Shunning supported by 2 Jo 9-10

by Splash 23 Replies latest watchtower beliefs

  • whathappened
    whathappened

    Yes, Splash. Those that don't remain in the teachings of Christ and the Apostles can be shunned. Jehovah's Witnesses do fall into this group as they have pushed ahead and are teaching things that Jesus and the Apostles never instructed them to do. The Bible is very clear on this. They should not be teaching things that go above and beyond what the scriptures say. The Watchtower does this in every issue. It's a shame. I am embarrassed to ever have been associated with Jehovah's Witnesses & the Watchtower Society.

  • Christ Alone
    Christ Alone

    You CAN make it say what you want, especially if you disregard the rules of hermeneutic interpretation. Most just write it off and say, "we'll you can make it say what you want" and not investigate what the text was actually saying.

  • Splash
    Splash

    It's a tough one alright. Someone quoted this to me today as we discussed shunning. I was hoping to have some conclusive Greek meaning or parallel account to explain it away.

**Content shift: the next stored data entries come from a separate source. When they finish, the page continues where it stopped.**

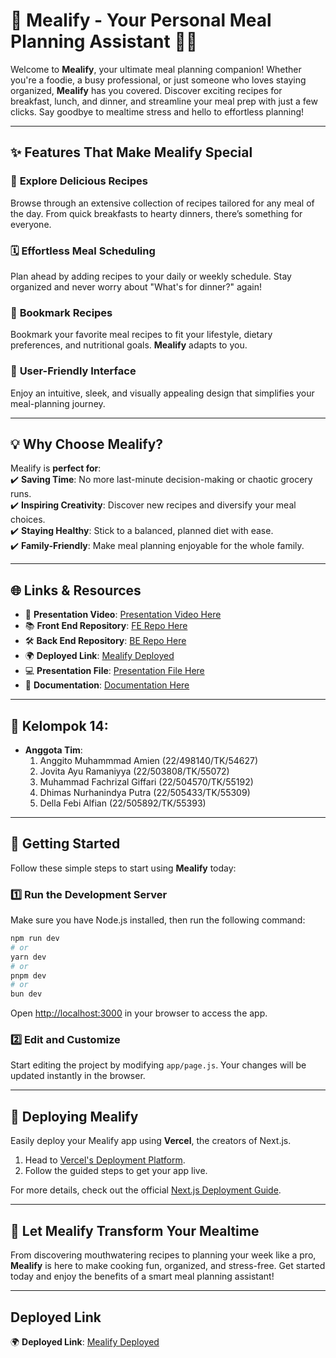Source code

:# 🌟 **Mealify - Your Personal Meal Planning Assistant** 🍳🍴  

Welcome to **Mealify**, your ultimate meal planning companion! Whether you're a foodie, a busy professional, or just someone who loves staying organized, **Mealify** has you covered. Discover exciting recipes for breakfast, lunch, and dinner, and streamline your meal prep with just a few clicks. Say goodbye to mealtime stress and hello to effortless planning!  

---

## ✨ **Features That Make Mealify Special**  

### 🥘 **Explore Delicious Recipes**  
Browse through an extensive collection of recipes tailored for any meal of the day. From quick breakfasts to hearty dinners, there’s something for everyone.  

### 🗓️ **Effortless Meal Scheduling**  
Plan ahead by adding recipes to your daily or weekly schedule. Stay organized and never worry about "What's for dinner?" again!  

### 🎯 **Bookmark Recipes**  
Bookmark your favorite meal recipes to fit your lifestyle, dietary preferences, and nutritional goals. **Mealify** adapts to you.  

### 🚀 **User-Friendly Interface**  
Enjoy an intuitive, sleek, and visually appealing design that simplifies your meal-planning journey.  

---

## 💡 **Why Choose Mealify?**  

Mealify is **perfect for**:  
✔️ **Saving Time**: No more last-minute decision-making or chaotic grocery runs.  
✔️ **Inspiring Creativity**: Discover new recipes and diversify your meal choices.  
✔️ **Staying Healthy**: Stick to a balanced, planned diet with ease.  
✔️ **Family-Friendly**: Make meal planning enjoyable for the whole family.  

---

## 🌐 **Links & Resources**  

- 🔗 **Presentation Video**: [Presentation Video Here](https://drive.google.com/drive/folders/1HQZoPixgy_8IgZMrR2Gis--wIB-WZaVr?usp=sharing)  
- 📚 **Front End Repository**: [FE Repo Here](https://github.com/mfachrizalg/mealify)  
- 🛠️ **Back End Repository**: [BE Repo Here](https://github.com/mfachrizalg/backend-paw) 
- 🌍 **Deployed Link**: [Mealify Deployed](https://mealify-roan.vercel.app/)
- 💻 **Presentation File**: [Presentation File Here](https://docs.google.com/presentation/d/10UMJ2X5jyCIfYAUiEDsXdmdg9mYiktz97qwTCaqNST8/edit?usp=sharing)
- 📃 **Documentation**: [Documentation Here](https://docs.google.com/document/d/1bPsulj_aAhHKPiIk6kgwSu5OKa_Af9Skj1j7zizU5QQ/edit?usp=sharing)

---

## 👥 Kelompok 14: 
- **Anggota Tim**:
  1. Anggito Muhammmad Amien (22/498140/TK/54627)
  2. Jovita Ayu Ramaniyya (22/503808/TK/55072)
  3. Muhammad Fachrizal Giffari (22/504570/TK/55192)
  4. Dhimas Nurhanindya Putra (22/505433/TK/55309)
  5. Della Febi Alfian (22/505892/TK/55393) 

---

## 🚀 **Getting Started**  

Follow these simple steps to start using **Mealify** today:  

### 1️⃣ Run the Development Server  
Make sure you have Node.js installed, then run the following command:  

```bash
npm run dev
# or
yarn dev
# or
pnpm dev
# or
bun dev
```  

Open [http://localhost:3000](http://localhost:3000) in your browser to access the app.  

### 2️⃣ Edit and Customize  
Start editing the project by modifying `app/page.js`. Your changes will be updated instantly in the browser.  


---

## 🚢 **Deploying Mealify**  

Easily deploy your Mealify app using **Vercel**, the creators of Next.js.  

1. Head to [Vercel's Deployment Platform](https://vercel.com/new?utm_medium=default-template&filter=next.js&utm_source=create-next-app&utm_campaign=create-next-app-readme).  
2. Follow the guided steps to get your app live.  

For more details, check out the official [Next.js Deployment Guide](https://nextjs.org/docs/app/building-your-application/deploying).  

---

## 🎉 **Let Mealify Transform Your Mealtime**  

From discovering mouthwatering recipes to planning your week like a pro, **Mealify** is here to make cooking fun, organized, and stress-free. Get started today and enjoy the benefits of a smart meal planning assistant!  

---

## Deployed Link
🌍 **Deployed Link**: [Mealify Deployed](https://mealify-roan.vercel.app/)
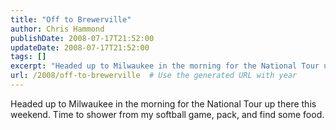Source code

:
 ```yaml
---
title: "Off to Brewerville"
author: Chris Hammond
publishDate: 2008-07-17T21:52:00
updateDate: 2008-07-17T21:52:00
tags: []
excerpt: "Headed up to Milwaukee in the morning for the National Tour up there this weekend. Time to shower from my softball game, pack, and find some food. "
url: /2008/off-to-brewerville  # Use the generated URL with year
---
```

<p>Headed up to Milwaukee in the morning for the National Tour up there this weekend. Time to shower from my softball game, pack, and find some food.</p>
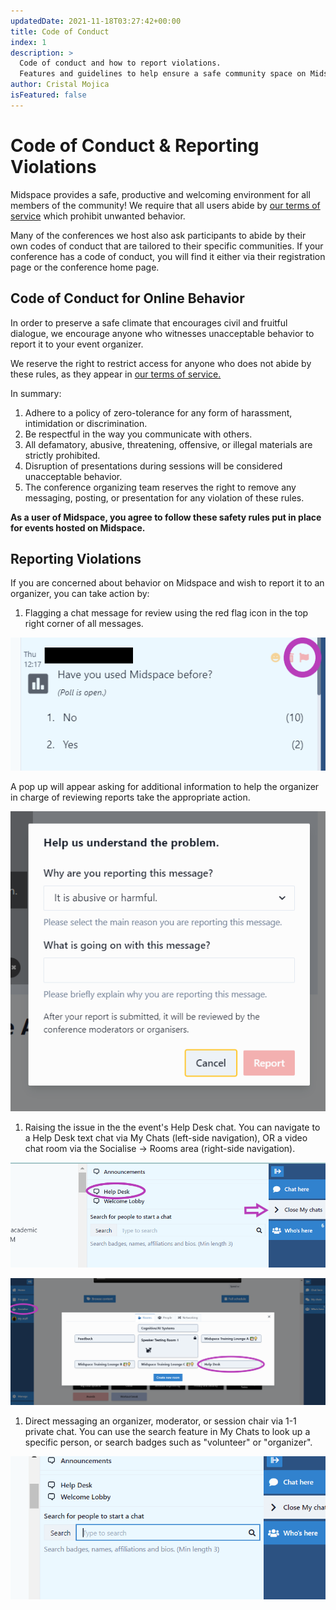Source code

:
 ```yaml
---
updatedDate: 2021-11-18T03:27:42+00:00
title: Code of Conduct
index: 1
description: >
  Code of conduct and how to report violations.
  Features and guidelines to help ensure a safe community space on Midspace.
author: Cristal Mojica
isFeatured: false
---
```


# Code of Conduct & Reporting Violations

Midspace provides a safe, productive and welcoming environment for all members of the community! We require that all users abide by [our terms of service](https://midspace.app/terms-and-conditions) which prohibit unwanted behavior.

Many of the conferences we host also ask participants to abide by their own codes of conduct that are tailored to their specific communities. If your conference has a code of conduct, you will find it either via their registration page or the conference home page.

## Code of Conduct for Online Behavior

In order to preserve a safe climate that encourages civil and fruitful dialogue, we encourage anyone who witnesses unacceptable behavior to report it to your event organizer.

We reserve the right to restrict access for anyone who does not abide by these rules, as they appear in [our terms of service. ](https://midspace.app/terms-and-conditions)

In summary:

1. Adhere to a policy of zero-tolerance for any form of harassment, intimidation or discrimination.
2. Be respectful in the way you communicate with others.
3. All defamatory, abusive, threatening, offensive, or illegal materials are strictly prohibited.
4. Disruption of presentations during sessions will be considered unacceptable behavior.
5. The conference organizing team reserves the right to remove any messaging, posting, or presentation for any violation of these rules.

**As a user of Midspace, you agree to follow these safety rules put in place for events hosted on Midspace.**

## Reporting Violations

If you are concerned about behavior on Midspace and wish to report it to an organizer, you can take action by:

1. Flagging a chat message for review using the red flag icon in the top right corner of all messages.

![](/images/flag-message.png)

A pop up will appear asking for additional information to help the organizer in charge of reviewing reports take the appropriate action.

![](/images/flag-message-2.PNG)

1. Raising the issue in the the event's Help Desk chat. You can navigate to a Help Desk text chat via My Chats (left-side navigation), OR a video chat room via the Socialise -> Rooms area (right-side navigation).

![](/images/help-desk.png)

![](/images/help-desk-2.png)

1. Direct messaging an organizer, moderator, or session chair via 1-1 private chat. You can use the search feature in My Chats to look up a specific person, or search badges such as "volunteer" or "organizer".

![](/images/search.PNG)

    Seems this will always be their trump card.

    Splash.

  • Christ Alone
    Christ Alone

    Any response to John speaking about teaching in the home churches?

  • transhuman68
    transhuman68

    It is a problem for people who believe that 'all scripture is inspired', but really the letters of John had a very specific application relating to a schism among John's followers, as Bart Ehrman explains:

    THE JOHANNINE EPISTLES FROM A CONTEXTUAL PERSPECTIVE
    I will be treating these letters as a group of works produced by the same author at roughly the same time.
    The first is an open letter or persuasive treatise written to a community (1 John), the second a personal letter to the same community (2 John), and the third a personal letter to an individual within it (3 John). There are clues within the letters themselves concerning the historical context that prompted the author to produce them. The first step in the contextual method of interpretation is to examine these clues and use them to reconstruct the situation.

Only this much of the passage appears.